Wer sollte sie unterweisen können?
Der Hintergrund:
Unerwartet tauchen auf der Welt Halva Gestaltwandler auf. Dem Aussehen nach wilde Tiere, doch mit Vernunft gesegnet und der entsetzlichen Fähigkeit, biologische Grenzen zu durchbrechen und sich mit anderen Arten fortzupflanzen.

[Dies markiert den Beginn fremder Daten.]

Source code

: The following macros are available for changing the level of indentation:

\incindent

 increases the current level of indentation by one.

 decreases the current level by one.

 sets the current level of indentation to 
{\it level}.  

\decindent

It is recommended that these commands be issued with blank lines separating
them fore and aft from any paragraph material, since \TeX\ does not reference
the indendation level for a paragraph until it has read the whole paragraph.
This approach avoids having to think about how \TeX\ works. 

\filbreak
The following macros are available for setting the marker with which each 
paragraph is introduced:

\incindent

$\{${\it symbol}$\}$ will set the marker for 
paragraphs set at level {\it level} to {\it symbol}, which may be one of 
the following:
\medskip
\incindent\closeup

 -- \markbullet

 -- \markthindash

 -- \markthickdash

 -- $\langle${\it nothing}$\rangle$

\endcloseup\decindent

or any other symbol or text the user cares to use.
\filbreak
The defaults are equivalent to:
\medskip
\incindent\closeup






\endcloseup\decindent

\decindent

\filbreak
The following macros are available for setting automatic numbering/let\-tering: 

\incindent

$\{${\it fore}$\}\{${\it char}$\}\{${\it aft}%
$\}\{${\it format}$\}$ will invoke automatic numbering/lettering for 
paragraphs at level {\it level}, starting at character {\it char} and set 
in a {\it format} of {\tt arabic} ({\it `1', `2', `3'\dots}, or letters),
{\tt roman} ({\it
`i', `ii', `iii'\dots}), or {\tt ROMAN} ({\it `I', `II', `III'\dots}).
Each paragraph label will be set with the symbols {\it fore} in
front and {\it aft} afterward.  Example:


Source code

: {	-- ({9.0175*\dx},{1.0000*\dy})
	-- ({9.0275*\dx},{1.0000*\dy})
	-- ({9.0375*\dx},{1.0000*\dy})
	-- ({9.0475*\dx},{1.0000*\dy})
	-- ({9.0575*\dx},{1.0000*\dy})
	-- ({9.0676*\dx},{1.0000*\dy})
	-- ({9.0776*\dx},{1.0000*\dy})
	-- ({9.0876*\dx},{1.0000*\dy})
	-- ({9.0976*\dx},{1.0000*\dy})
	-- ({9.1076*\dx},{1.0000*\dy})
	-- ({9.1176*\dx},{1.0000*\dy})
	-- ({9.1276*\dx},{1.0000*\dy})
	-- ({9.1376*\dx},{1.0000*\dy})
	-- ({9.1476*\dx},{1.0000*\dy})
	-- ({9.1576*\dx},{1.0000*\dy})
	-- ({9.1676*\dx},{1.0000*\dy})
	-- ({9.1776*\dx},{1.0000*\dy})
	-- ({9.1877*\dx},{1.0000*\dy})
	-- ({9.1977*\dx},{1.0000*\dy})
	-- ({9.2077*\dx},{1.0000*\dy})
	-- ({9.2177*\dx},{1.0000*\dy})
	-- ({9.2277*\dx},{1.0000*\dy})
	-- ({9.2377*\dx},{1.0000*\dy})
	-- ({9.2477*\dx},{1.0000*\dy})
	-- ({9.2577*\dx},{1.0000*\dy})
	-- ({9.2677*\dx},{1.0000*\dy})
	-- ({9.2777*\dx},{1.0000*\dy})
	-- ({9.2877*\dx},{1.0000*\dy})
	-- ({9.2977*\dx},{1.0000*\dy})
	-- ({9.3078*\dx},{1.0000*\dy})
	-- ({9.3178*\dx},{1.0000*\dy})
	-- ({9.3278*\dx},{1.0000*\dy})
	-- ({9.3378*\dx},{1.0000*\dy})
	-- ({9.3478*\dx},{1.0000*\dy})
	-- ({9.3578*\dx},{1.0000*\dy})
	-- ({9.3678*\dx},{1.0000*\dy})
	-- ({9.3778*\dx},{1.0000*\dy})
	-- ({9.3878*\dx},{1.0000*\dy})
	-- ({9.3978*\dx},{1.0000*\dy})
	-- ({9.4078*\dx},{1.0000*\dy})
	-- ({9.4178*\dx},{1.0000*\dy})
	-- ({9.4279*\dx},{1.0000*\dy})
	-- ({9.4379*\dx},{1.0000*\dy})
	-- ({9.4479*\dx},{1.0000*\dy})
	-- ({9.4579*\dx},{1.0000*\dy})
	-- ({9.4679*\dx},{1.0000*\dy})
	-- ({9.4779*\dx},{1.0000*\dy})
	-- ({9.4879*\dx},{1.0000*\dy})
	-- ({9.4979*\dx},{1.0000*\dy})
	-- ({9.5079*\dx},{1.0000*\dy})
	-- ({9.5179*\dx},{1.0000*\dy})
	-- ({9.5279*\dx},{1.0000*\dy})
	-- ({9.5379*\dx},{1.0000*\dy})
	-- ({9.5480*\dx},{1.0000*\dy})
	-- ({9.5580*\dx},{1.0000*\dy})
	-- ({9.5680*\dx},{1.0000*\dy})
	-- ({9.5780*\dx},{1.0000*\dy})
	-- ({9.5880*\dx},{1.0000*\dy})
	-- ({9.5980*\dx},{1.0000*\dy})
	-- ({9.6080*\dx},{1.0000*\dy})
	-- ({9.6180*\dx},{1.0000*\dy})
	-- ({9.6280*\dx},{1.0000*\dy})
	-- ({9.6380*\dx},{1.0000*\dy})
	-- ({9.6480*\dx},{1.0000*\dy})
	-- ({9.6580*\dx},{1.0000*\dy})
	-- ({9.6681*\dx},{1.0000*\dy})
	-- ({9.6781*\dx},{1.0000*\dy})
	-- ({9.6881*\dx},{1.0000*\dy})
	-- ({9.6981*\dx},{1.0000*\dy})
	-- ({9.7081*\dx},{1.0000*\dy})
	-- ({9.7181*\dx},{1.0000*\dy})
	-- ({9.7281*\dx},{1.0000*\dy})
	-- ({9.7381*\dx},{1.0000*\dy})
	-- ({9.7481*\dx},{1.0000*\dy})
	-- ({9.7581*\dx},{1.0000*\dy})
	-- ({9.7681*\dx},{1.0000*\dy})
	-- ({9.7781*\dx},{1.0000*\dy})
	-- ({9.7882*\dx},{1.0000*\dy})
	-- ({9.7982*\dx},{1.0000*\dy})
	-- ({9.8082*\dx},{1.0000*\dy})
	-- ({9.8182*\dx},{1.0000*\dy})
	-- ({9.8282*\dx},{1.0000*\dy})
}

Bereits ihre bloße Gegenwart bringt in den anderen vernunftbegabten Arten, den Drachen, Elfen und Menschen, die finstersten Seiten zum Vorschein. Die Elfen versuchen deshalb, die Gestaltwandler und ihre Mischlings-Nachkommen einzufangen und wegzusperren, doch der Keim des Zerfalls breitet sich unaufhaltsam aus. Unter den Elfen droht ein Bürgerkrieg, die Menschen dringen in den Siedlungsraum der Elfen ein und die Drachen scheinen unschöne Geheimnisse zu haben. Am Ende beginnt sogar Halva, sich selbst zu zerstören.
In dieser Welt macht sich die Viertelelfe Tamalone auf, ihre Ziehmutter wiederzufinden und die Rätsel ihrer Herkunft zu lösen. Niemand rechnet mit dem, was ihre Suche auslösen wird – sie selbst am wenigsten.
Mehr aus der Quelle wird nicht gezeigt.